Prendiamo un esempio che possa funzionare da modello: l’uso del profilattico (ugualmente si potrebbe parlare di fecondazione assistita, dell’aborto, dell’omosessualità, etc…). L’utilizzo del profilattico è inviso alla chiesa cattolica, per motivazioni che sono legate indissolubilmente alla propria etica, alle proprie posizioni in tema di sessualità ed alle interpretazioni che negli anni ha fatto delle sacre scritture a cui fa riferimento.

La posizione ovvia dello stato laico dovrebbe consistere nel non impedirne l’utilizzo a chi lo ritiene opportuno e nel non obbligarne l’uso. Unitamente a ciò vi dovrebbe logicamente essere una chiara presa di posizione, supportata da evidenze scientifiche e oggettive, in favore del suo impiego come strumento indispensabile per far fronte a determinate problematiche come l’esistenza di malattie sessualmente trasmissibili. Presa di posizione che deve manifestarsi non in forma impositiva, bensì come avvertenza alla popolazione. Resta quindi inteso che lo stato laico non si pone come portatore di verità e doveri dogmatici nei confronti dei propri cittadini (chi non desidera usufruire del profilattico, poiché il credo in cui ripone fede lo impedisce, può tranquillamente non utilizzarlo rispettando così la religione di appartenenza).

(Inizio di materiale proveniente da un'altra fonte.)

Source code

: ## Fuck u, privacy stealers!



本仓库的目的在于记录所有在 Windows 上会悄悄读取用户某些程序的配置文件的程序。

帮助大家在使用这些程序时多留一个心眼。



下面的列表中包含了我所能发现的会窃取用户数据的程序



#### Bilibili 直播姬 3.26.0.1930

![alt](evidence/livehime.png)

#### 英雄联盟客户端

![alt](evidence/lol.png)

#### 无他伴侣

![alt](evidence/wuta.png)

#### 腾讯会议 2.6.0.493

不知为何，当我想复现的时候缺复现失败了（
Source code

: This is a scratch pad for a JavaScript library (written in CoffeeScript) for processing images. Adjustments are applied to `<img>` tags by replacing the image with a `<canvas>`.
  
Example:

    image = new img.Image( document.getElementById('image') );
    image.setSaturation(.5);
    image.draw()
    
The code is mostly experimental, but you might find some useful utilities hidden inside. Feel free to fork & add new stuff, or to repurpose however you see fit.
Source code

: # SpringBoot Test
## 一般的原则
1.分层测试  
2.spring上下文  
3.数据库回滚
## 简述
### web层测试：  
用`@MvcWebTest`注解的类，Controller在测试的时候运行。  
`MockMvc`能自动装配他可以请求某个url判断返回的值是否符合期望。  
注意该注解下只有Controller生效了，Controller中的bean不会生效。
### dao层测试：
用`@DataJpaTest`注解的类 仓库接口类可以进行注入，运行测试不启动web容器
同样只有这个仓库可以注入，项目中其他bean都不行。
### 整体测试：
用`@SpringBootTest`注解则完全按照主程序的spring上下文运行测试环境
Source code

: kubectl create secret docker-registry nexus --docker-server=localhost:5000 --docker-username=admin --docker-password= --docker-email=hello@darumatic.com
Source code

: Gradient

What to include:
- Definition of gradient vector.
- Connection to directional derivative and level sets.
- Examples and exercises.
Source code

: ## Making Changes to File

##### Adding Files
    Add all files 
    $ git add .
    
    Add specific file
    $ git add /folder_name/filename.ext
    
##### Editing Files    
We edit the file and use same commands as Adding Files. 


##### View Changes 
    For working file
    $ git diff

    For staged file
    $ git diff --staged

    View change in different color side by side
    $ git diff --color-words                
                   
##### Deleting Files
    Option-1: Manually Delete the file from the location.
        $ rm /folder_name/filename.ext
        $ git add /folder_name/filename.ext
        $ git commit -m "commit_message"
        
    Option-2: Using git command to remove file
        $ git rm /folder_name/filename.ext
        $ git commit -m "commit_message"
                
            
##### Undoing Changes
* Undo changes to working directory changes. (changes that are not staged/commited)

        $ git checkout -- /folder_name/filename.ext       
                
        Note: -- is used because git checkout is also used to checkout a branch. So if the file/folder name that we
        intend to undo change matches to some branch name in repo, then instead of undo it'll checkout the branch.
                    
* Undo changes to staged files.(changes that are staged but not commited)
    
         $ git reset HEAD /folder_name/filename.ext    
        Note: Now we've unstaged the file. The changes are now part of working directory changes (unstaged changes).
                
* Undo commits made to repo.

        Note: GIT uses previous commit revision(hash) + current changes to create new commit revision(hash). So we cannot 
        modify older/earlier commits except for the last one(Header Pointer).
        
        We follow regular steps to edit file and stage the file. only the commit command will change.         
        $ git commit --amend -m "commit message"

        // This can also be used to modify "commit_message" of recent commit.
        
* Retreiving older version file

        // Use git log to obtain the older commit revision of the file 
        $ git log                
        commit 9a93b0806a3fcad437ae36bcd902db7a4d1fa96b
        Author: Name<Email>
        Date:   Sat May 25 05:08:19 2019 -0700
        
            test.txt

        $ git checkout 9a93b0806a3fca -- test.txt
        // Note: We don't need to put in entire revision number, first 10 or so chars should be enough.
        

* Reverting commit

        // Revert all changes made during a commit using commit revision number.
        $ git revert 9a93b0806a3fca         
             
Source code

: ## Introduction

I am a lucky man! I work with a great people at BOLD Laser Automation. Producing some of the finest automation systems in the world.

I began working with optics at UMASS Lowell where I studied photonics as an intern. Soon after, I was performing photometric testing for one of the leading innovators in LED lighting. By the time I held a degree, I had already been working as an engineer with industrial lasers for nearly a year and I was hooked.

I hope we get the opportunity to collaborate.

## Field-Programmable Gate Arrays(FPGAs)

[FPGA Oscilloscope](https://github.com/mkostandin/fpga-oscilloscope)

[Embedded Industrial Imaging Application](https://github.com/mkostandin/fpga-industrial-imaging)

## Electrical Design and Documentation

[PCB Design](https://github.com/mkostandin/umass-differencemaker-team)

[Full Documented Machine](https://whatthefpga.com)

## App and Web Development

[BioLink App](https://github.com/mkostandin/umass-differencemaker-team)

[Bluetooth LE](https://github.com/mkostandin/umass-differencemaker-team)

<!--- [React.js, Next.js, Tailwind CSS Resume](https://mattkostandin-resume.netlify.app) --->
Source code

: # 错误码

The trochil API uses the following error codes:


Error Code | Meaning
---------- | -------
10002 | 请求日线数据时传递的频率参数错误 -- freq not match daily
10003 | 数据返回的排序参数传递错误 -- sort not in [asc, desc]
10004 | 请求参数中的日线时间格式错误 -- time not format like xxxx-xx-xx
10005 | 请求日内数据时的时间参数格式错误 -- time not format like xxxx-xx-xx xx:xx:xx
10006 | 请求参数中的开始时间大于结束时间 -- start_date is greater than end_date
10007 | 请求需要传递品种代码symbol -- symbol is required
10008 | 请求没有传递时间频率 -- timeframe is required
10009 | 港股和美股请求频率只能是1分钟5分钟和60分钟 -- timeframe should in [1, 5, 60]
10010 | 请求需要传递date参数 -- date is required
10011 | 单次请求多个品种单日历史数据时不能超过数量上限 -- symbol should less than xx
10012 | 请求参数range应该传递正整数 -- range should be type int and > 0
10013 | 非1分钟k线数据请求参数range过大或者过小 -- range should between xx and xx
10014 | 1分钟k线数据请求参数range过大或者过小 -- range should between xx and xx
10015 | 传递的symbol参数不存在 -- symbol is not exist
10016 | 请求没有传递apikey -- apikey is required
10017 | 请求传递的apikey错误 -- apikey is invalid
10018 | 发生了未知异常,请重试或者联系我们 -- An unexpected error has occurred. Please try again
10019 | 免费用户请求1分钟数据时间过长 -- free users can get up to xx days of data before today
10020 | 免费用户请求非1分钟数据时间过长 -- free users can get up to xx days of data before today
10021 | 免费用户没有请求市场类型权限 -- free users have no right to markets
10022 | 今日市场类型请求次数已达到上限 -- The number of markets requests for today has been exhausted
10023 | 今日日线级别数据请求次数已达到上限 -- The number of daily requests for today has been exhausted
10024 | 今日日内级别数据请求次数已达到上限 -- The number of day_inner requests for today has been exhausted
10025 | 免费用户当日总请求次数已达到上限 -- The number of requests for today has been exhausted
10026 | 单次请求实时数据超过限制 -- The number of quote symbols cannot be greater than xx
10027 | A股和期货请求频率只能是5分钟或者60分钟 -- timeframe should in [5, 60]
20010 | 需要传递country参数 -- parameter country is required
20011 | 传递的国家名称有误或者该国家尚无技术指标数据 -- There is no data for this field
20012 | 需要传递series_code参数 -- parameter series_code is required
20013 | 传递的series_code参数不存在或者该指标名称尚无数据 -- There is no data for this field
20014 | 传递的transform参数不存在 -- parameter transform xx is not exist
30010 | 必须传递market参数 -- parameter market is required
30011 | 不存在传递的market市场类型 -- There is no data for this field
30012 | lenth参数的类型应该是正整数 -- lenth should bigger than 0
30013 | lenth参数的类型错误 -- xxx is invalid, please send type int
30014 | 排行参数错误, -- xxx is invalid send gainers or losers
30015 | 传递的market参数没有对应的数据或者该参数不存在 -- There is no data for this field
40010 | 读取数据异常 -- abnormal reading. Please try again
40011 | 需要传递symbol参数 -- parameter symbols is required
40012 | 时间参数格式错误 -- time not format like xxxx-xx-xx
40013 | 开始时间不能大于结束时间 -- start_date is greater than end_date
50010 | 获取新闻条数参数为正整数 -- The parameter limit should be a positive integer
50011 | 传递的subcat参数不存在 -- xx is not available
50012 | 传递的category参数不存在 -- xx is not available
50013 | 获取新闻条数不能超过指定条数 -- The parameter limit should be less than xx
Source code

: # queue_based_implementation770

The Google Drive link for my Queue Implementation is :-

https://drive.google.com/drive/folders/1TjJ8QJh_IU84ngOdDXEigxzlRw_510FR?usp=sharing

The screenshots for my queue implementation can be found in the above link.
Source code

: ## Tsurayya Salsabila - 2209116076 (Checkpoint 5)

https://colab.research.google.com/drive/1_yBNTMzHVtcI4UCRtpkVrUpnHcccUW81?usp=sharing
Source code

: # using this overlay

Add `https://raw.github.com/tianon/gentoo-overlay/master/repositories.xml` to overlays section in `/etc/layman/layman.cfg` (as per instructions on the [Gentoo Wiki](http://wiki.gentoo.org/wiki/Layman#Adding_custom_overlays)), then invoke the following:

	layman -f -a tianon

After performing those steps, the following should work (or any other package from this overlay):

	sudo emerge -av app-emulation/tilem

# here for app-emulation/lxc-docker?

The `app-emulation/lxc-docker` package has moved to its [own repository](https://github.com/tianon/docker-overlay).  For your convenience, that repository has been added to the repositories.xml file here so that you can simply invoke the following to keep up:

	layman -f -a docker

Diverso è l’atteggiamento religioso, ovvero lo stesso fedele che dallo stato viene equiparato in termini di diritti e doveri a qualsiasi altro cittadino e per questo è a tutti gli effetti detentore di libertà innegabili e inviolabili, diversamente viene visto se scrutato attraverso il filtro della religione.

La libertà, concessa dallo stato (utilizzare o meno il profilattico) svanisce sostituita da un divieto assoluto e inappellabile.

La contraddizione si genera quando chi, come rappresentante dello stato laico, deve legiferare in merito ad una problematica di questo tipo, contestualmente abbraccia una fede che sulla problematica in oggetto impone una posizione specifica di obbligo o divieto.

Questo rappresentante istituzionale si troverà nella scomoda posizione di dover esprimere il proprio giudizio da un lato valutando ciò che è meglio per la collettività (norma a validità generale) e dall’altro vincolando la propria idea a quanto gli viene dalla fede religiosa che supporta (spesso nella convinzione che essa coincida con il bene comune).

Il risultato di questo conflitto rischia di portare a leggi tali da imporre, anche a chi non crede nella serie di norme e precetti derivanti da questa o quella particolare religione di cui il legislatore è sostenitore, obblighi che da essa derivano. Da qui l’illiberalità della fede.

Tale cortocircuito appare insormontabile, quindi inevitabile a meno di complicate operazioni di sdoppiamento che il legislatore dovrebbe compiere lasciando al di fuori delle sedi istituzionali il proprio credo per riabbracciarlo non appena espletata la propria funzione e divenendo nuovamente un semplice libero cittadino.